The deal signals another big swing by Telemundo Global Studios, the domestic and international scripted unit of NBCUniversal Telemundo Enterprises, which early this May announced the creation of Telemundo Streaming Studios, a studio dedicated to meeting the escalating demand of Latino streaming services in the U.S. and world.

The long-term licensing deal also marks the first time a Spanish-language studio has acquired rights to a major author’s complete works.

Highly flexible, the deal gives TGS rights to modern-day adaptations in multiple formats — limited, long-format and returning series as well as films — for both linear and streaming platforms. Planeta will provide consulting services for the selection and adaptation of titles via its transmedia content division, Stories. It will also encourage its authors in Latin America to help adapt Tellado’s novels, TGS president Marcos Santana told Variety.

The deal is unveiled as major players on the international drama scene are placing ever more emphasis on acquiring rights to big IP that comes with a built-in fan base and recognition to cut through an increasingly muddled field.

“From some time back, our driving aim has been to find best-sellers, books that marked an age or generations, to adapt them into series. Of every 10 good series that you see, five or six are based on books, and of them, most have been highly successful,” Santa said from the Bolivian set of “The Queen of the South,” one of Telemundo’s biggest rating hits in recent years, inspired by a Arturo Pérez-Reverte novel.

Few pieces of IP come larger than Corín Tellado’s, who was listed by The Guinness World Records in 1994 as having sold more books — over 400 million to date — than any other author in Spanish in history, and more than iconic best-sellers in international such as Stephen King, Paulo Coehlo and J.R.R. Tolkein.

Tellado is also recognized as one of the grand dames of romantic literature, writing about strong-willed female characters who, miscomprehended, take control of their lives as they search for true or second-chance set-ups that are announced by Tellado in her typically direct style in the very titles of some of the most famous of her novels: “Don’t Pay Attention to Your Daughter,” “She Isn’t Crazy,” “Nobody Knows You” and “He Changed My Life.”

The deal comes at a time when major producers in international, from Erik Barmack to Studiocanal, are driving into romantic series or movies to create lighter, more escapist and upbeat entertainment for the contemporary world.

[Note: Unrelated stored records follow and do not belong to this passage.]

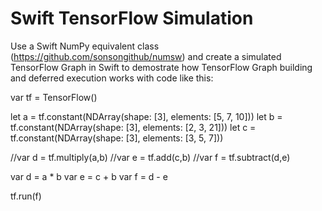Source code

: # Swift TensorFlow Simulation

Use a Swift NumPy equivalent class (https://github.com/sonsongithub/numsw) and create a simulated TensorFlow Graph in Swift to demostrate how TensorFlow Graph building and deferred execution works with code like this:

  var tf = TensorFlow()

  let a = tf.constant(NDArray<Float>(shape: [3], elements: [5, 7, 10]))
  let b = tf.constant(NDArray<Float>(shape: [3], elements: [2, 3, 21]))
  let c = tf.constant(NDArray<Float>(shape: [3], elements: [3, 5, 7]))

  //var d = tf.multiply(a,b)
  //var e = tf.add(c,b)
  //var f = tf.subtract(d,e)

  var d = a * b
  var e = c + b
  var f = d - e

  tf.run(f)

“As the number one producer of scripted Spanish-language content in the U.S., licensing the rights to the entire library of Corín Tellado’s universal and timeless stories is a dream come true,” Santana said.

He added: “As [Nobel Prize-winning Peruvian novelist] Vargas Llosa would say, ‘Corín Tellado was a master of the essence of literature, which is story-telling. She gave her readers a mix between fantasy and irrationality, without which we cannot live,’” Santana said.

Spanish-language viewers, Santana added, are “craving great love stories. Especially this decade and the next, they’ll be in huge demand, not just because of the pandemic but global crises, social inequality and violence.”

There is no other studio better equipped than TGS to bring these stories to life in a modern, culturally relevant way for Latino audiences to enjoy, he argued.

In 2017, Planeta created a special label, Ediciones Corín Tellado, to highlight her output. “By way of this agreement, we  we want to honor one of our most beloved authors on a global scale,”  said Joaquín Álvarez de Toledo, director for specialized publishing and innovation for stories at Planeta, calling Tellado “a woman that contributed, like few others, to creating voracious readers for generations.”

Those voracious readers may well soon become binge viewers.